You guys want to hear the funniest joke of 2018 so far?

The friendly neighborhood power company that’s used 18% of your monthly power bill to pay for a $9 billion project it just threw in the garbage wants you to kindly turn down your thermostat this week.

In a press release today, SCE&G president Kellar Kissam said power demand is expected to be extremely high this week, and that his company is “asking customers to voluntarily reduce energy consumption.”

Kissam says that reducing energy usage during peak times can help the company’s network avoid strain as demand spikes.

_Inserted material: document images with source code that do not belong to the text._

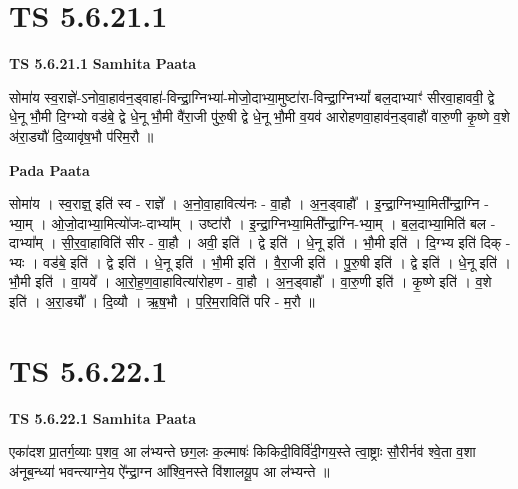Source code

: \documentclass[17pt]{extarticle}
\begin{document}
\section*{ TS 5.6.21.1 }

\textbf{TS 5.6.21.1 } \newline
\textbf{Samhita Paata} \newline

सोमा॑य स्व॒राज्ञे॑-ऽनोवा॒हाव॑न॒ड्वाहा॑-विन्द्रा॒ग्निभ्या॑-मोजो॒दाभ्या॒मुष्टा॑रा-विन्द्रा॒ग्निभ्यां᳚ बल॒दाभ्याꣳ॑ सीरवा॒हाववी॒ द्वे धे॒नू भौ॒मी दि॒ग्भ्यो वड॑बे॒ द्वे धे॒नू भौ॒मी वै॑रा॒जी पु॑रु॒षी द्वे धे॒नू भौ॒मी व॒यव॑ आरोहणवा॒हाव॑न॒ड्वाहौ॑ वारु॒णी कृ॒ष्णे व॒शे अ॑रा॒ड्यौ॑ दि॒व्यावृ॑ष॒भौ प॑रिम॒रौ ॥ \newline

\textbf{Pada Paata} \newline

सोमा॑य । स्व॒राज्ञ्॒ इति॑ स्व - राज्ञे᳚ । अ॒नो॒वा॒हावित्य॑नः - वा॒हौ । अ॒न॒ड्वाहौ᳚ । इ॒न्द्रा॒ग्निभ्या॒मिती᳚न्द्रा॒ग्नि - भ्या॒म् । ओ॒जो॒दाभ्या॒मित्यो॑जः-दाभ्या᳚म् । उष्टा॑रौ । इ॒न्द्रा॒ग्निभ्या॒मिती᳚न्द्रा॒ग्नि-भ्या॒म् । ब॒ल॒दाभ्या॒मिति॑ बल - दाभ्या᳚म् । सी॒र॒वा॒हाविति॑ सीर - वा॒हौ । अवी॒ इति॑ । द्वे इति॑ । धे॒नू इति॑ । भौ॒मी इति॑ । दि॒ग्भ्य इति॑ दिक् - भ्यः । वड॑बे॒ इति॑ । द्वे इति॑ । धे॒नू इति॑ । भौ॒मी इति॑ । वै॒रा॒जी इति॑ । पु॒रु॒षी इति॑ । द्वे इति॑ । धे॒नू इति॑ । भौ॒मी इति॑ । वा॒यवे᳚ । आ॒रो॒ह॒ण॒वा॒हावित्या॑रोहण - वा॒हौ । अ॒न॒ड्वाहौ᳚ । वा॒रु॒णी इति॑ । कृ॒ष्णे इति॑ । व॒शे इति॑ । अ॒रा॒ड्यौ᳚ । दि॒व्यौ । ऋ॒ष॒भौ । प॒रि॒म॒राविति॑ परि - म॒रौ ॥  \newline




\section*{ TS 5.6.22.1 }

\textbf{TS 5.6.22.1 } \newline
\textbf{Samhita Paata} \newline

एका॑दश प्रा॒तर्ग॒व्याः प॒शव॒ आ ल॑भ्यन्ते छग॒लः क॒ल्माषः॑ किकिदी॒विर्वि॑दी॒गय॒स्ते त्वा॒ष्ट्राः सौ॒रीर्नव॑ श्वे॒ता व॒शा अ॑नूब॒न्ध्या॑ भवन्त्याग्ने॒य ऐ᳚न्द्रा॒ग्न आ᳚श्वि॒नस्ते वि॑शालयू॒प आ ल॑भ्यन्ते ॥ \newline
\end{document}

SCE&G’s parent company SCANA carries the majority stake in the failed VC Summer nuclear plant expansion project that it walked away from last year after collecting and spending billions of dollars from customers for years. In addition to ratepayers’ money, the move to abandon the project also cost nearly 6,000 workers their jobs. As a result of the project’s collapse, S.C. politicians responsible for appointing the regulators who oversaw the failed project are now shopping the state-owned utility Santee Cooper to the ‘highest’ bidder willing to take on a power company saddled with billions in debt. Santee Cooper holds a minority stake in the project.

In 2012, CP reporter Paul Bowers examined SCE&G reports that included spending on employees’ zumba classes and the company’s private Sand Dunes Club on Sullivan’s Island. Over the weekend, P&C reporter Andrew Brown took a look at how industry-connected figures wine and dine S.C. regulatory officials, throwing pricey junkets that serve as little more than parties for politician-appointed regulators.

S.C. lawmakers are looking to quickly resolve some of the issues uncovered over the course of the project’s crash in the new legislative session.